# Dataset entries
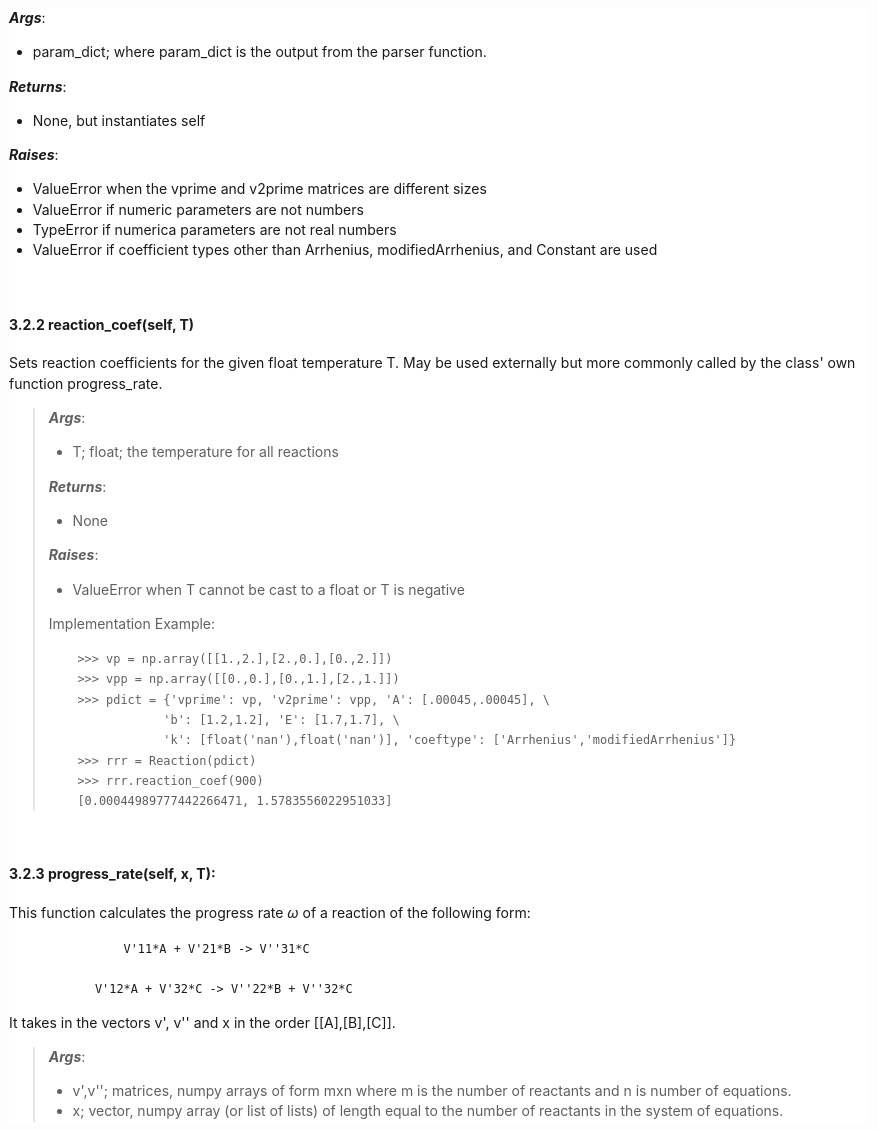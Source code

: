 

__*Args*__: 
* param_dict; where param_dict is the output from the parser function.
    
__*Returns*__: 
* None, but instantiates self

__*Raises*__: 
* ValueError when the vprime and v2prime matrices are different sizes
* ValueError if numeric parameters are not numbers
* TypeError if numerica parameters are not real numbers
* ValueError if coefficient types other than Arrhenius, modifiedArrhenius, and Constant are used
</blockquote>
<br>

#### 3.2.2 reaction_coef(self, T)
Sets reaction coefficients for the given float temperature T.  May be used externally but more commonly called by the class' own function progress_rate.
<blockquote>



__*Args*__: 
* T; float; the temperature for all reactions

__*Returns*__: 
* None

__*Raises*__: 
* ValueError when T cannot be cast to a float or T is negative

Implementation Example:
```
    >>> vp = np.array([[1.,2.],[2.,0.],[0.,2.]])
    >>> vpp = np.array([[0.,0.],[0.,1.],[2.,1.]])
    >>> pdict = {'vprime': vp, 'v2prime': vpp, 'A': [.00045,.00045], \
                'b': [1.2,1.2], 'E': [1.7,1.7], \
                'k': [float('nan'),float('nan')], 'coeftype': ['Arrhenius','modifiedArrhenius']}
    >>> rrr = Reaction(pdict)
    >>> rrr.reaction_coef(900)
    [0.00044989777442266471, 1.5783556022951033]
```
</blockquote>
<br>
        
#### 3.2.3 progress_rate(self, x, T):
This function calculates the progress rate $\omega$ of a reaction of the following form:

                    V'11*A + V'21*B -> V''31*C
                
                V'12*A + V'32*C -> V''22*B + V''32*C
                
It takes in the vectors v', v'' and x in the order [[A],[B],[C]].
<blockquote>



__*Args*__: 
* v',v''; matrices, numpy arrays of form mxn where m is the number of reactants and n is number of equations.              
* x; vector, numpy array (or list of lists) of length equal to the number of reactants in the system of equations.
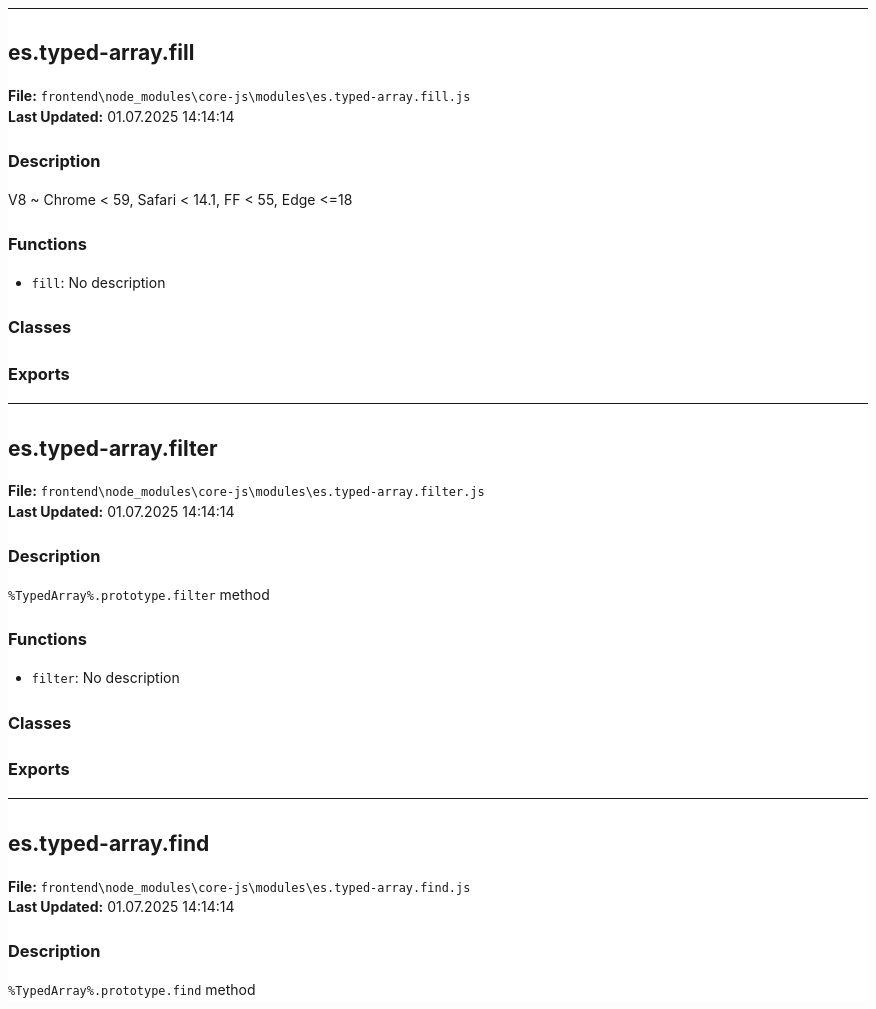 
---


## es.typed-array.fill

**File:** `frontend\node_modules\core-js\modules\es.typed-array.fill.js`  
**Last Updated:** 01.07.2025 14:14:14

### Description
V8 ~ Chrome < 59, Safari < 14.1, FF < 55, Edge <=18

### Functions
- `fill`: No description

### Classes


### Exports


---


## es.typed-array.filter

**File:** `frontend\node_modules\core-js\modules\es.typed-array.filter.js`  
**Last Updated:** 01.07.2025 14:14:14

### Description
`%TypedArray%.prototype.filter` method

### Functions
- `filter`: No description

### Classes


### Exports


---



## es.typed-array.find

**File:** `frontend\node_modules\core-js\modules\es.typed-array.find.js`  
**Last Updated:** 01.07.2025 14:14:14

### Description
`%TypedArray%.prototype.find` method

# Your instructions
Only the lines containing "temperature" are needed; copy each of them from the data.

# Solution to this problem
Sets reaction coefficients for the given float temperature T.  May be used externally but more commonly called by the class' own function progress_rate.
* T; float; the temperature for all reactions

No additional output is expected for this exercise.